Exercise requirements
Reproduce the entries below exactly, but only from the line containing "### Account Options" to the line containing "### Login Page", inclusive.

..............................

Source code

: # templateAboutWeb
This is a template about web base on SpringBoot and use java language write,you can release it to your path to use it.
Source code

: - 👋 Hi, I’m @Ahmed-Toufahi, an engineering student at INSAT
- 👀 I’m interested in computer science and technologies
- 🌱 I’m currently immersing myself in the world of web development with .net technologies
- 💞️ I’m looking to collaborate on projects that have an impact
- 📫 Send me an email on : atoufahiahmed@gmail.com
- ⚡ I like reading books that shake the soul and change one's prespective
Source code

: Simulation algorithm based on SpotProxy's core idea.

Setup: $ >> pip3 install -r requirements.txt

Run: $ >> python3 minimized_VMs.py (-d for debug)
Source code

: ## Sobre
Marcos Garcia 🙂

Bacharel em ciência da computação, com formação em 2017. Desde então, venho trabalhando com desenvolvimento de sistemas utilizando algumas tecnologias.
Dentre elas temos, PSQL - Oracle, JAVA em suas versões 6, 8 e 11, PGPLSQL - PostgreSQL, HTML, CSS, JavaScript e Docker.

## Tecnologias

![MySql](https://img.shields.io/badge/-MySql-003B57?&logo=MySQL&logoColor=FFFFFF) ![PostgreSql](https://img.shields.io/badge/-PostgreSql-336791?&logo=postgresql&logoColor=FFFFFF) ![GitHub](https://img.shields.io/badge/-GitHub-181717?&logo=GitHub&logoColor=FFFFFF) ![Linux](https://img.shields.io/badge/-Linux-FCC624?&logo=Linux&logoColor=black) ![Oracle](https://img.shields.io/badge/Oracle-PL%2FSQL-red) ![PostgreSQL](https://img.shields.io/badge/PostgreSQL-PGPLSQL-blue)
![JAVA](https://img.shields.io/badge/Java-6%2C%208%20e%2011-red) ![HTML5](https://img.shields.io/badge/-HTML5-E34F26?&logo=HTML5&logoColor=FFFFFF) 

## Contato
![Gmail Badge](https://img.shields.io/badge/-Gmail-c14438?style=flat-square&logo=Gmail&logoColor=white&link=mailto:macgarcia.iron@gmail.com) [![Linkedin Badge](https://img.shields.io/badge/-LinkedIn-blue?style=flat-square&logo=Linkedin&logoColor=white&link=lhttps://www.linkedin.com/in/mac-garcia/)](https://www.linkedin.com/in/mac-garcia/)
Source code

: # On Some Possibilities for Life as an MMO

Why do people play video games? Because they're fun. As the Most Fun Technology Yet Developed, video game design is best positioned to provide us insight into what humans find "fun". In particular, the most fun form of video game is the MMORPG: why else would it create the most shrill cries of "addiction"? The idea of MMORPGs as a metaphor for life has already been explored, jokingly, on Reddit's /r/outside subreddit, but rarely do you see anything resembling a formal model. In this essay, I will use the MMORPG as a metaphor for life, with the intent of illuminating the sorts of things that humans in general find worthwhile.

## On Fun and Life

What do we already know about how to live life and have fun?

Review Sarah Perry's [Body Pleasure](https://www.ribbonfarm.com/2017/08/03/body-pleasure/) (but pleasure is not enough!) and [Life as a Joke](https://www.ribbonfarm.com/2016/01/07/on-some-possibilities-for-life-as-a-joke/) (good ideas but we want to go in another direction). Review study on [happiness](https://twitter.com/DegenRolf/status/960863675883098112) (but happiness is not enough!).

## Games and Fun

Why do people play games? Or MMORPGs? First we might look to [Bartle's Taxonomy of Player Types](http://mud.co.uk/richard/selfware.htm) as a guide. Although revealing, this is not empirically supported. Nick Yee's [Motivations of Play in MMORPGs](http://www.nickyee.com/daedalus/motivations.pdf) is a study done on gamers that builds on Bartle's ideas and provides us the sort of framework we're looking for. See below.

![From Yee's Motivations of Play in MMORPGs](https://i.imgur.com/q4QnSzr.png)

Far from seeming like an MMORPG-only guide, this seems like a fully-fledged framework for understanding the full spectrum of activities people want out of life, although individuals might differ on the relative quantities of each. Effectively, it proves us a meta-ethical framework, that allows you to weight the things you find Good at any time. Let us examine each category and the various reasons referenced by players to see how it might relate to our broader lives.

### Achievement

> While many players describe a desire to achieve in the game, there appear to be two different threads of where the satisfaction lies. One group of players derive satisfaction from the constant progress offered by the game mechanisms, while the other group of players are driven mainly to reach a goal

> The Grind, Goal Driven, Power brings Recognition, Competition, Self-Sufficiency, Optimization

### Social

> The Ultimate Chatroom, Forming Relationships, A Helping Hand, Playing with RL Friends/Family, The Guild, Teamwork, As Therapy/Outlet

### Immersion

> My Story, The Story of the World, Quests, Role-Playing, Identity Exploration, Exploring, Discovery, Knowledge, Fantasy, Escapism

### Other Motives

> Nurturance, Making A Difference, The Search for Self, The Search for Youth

..............................

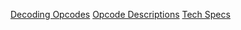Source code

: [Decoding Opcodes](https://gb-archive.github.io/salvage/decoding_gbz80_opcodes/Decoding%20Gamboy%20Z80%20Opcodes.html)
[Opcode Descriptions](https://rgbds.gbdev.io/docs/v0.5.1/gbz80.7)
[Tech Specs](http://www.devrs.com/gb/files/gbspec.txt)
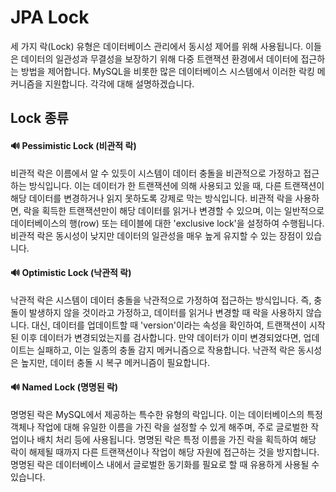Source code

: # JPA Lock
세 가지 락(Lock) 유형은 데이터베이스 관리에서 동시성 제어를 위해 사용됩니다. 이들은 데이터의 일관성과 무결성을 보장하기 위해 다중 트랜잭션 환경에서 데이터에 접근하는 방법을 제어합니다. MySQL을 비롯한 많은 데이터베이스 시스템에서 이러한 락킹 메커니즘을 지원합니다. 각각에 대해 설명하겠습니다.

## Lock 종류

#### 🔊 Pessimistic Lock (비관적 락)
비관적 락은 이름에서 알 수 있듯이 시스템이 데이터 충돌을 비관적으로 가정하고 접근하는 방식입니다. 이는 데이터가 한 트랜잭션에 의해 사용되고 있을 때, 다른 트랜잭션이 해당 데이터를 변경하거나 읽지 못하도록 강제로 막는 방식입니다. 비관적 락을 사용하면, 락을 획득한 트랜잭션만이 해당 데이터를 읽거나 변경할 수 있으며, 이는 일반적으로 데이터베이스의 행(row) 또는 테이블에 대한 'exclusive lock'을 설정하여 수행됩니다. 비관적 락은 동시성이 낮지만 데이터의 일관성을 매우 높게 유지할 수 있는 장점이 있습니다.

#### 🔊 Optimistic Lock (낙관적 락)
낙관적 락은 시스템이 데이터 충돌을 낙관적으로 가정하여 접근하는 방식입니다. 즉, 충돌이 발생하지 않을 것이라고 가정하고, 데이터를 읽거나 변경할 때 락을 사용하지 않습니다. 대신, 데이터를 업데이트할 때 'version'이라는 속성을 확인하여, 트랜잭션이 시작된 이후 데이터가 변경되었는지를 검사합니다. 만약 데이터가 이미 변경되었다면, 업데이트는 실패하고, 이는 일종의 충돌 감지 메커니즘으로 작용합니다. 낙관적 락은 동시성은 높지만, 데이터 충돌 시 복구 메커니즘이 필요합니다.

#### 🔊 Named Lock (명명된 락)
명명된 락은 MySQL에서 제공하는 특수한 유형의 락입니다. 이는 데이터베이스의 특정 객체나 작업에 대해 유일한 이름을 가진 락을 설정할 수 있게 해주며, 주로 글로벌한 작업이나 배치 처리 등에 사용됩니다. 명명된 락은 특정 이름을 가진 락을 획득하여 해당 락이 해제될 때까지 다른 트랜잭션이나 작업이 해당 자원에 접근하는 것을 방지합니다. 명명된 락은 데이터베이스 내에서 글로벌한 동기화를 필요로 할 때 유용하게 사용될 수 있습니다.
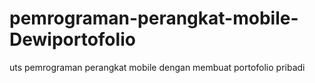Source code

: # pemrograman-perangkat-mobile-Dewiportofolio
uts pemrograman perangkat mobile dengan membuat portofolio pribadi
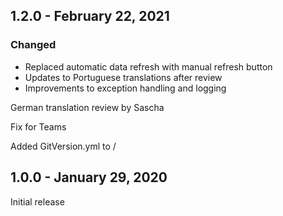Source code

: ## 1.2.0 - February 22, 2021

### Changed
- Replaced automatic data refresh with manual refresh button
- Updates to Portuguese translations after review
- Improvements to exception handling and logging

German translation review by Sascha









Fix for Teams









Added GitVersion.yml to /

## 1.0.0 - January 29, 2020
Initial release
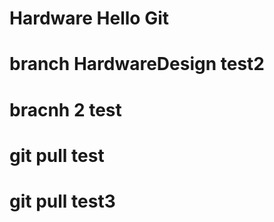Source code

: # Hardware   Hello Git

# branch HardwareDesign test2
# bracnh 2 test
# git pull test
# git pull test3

..............................

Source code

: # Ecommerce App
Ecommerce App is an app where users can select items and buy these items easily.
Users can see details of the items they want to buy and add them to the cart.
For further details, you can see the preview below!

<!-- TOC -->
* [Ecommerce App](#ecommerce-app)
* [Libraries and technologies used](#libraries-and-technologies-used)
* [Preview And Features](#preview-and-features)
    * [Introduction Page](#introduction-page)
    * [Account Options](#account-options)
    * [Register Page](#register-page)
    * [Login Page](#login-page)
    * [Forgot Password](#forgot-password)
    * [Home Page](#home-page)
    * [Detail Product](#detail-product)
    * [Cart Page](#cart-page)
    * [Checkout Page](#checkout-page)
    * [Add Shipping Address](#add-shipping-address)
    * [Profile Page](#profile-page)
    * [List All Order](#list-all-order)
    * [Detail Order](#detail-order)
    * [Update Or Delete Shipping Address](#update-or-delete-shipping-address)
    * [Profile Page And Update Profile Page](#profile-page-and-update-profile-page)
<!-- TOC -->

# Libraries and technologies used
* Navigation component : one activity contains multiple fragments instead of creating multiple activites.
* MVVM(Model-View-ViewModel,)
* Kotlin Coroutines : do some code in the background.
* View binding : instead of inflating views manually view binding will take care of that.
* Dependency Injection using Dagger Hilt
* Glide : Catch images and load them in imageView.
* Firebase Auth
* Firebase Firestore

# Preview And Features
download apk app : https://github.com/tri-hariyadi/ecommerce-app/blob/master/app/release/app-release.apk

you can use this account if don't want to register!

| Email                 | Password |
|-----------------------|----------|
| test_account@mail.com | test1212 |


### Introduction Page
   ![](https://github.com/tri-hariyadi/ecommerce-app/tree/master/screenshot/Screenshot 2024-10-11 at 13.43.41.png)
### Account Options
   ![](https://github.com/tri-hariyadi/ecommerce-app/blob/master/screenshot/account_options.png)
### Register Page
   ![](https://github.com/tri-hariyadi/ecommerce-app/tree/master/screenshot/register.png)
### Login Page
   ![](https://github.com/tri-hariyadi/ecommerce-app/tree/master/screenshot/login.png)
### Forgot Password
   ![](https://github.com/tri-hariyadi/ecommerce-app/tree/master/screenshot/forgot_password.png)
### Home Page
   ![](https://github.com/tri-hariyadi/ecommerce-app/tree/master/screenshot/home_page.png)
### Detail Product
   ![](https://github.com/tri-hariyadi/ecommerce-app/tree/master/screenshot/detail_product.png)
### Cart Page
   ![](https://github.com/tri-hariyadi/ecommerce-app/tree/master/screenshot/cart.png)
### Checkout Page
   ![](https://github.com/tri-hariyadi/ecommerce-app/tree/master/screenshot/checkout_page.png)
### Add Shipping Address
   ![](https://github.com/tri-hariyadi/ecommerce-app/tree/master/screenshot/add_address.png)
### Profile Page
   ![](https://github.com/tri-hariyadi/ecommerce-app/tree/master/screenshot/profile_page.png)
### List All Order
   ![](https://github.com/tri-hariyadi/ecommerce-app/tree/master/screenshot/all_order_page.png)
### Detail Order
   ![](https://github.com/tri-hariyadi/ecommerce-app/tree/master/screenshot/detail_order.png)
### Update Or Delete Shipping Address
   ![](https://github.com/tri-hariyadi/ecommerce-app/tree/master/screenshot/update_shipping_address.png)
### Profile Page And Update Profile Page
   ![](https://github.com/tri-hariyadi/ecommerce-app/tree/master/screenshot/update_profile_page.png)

..............................

Reply to the task
### Account Options
   ![](https://github.com/tri-hariyadi/ecommerce-app/blob/master/screenshot/account_options.png)
### Register Page
   ![](https://github.com/tri-hariyadi/ecommerce-app/tree/master/screenshot/register.png)
### Login Page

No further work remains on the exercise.